- Exercise -
Every line in the records below that holds the word "secrets" is to be copied.

- Data records -

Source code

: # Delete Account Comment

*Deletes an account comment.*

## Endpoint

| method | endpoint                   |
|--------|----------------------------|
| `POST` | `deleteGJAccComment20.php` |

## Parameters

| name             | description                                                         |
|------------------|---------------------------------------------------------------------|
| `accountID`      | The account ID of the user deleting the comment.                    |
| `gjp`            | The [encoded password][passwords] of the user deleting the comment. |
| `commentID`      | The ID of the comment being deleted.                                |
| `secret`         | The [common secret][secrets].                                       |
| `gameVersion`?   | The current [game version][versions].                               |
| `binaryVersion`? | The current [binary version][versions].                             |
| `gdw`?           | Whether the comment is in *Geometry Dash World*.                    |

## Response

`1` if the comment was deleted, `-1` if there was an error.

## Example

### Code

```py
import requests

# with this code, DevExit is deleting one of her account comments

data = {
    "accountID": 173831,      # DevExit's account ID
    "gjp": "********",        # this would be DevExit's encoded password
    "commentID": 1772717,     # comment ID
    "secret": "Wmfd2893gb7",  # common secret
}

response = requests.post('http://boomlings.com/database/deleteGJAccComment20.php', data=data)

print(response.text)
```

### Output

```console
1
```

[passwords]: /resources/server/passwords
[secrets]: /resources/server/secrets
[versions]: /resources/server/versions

- Answer to this task -
| `secret`         | The [common secret][secrets].                                       |
[secrets]: /resources/server/secrets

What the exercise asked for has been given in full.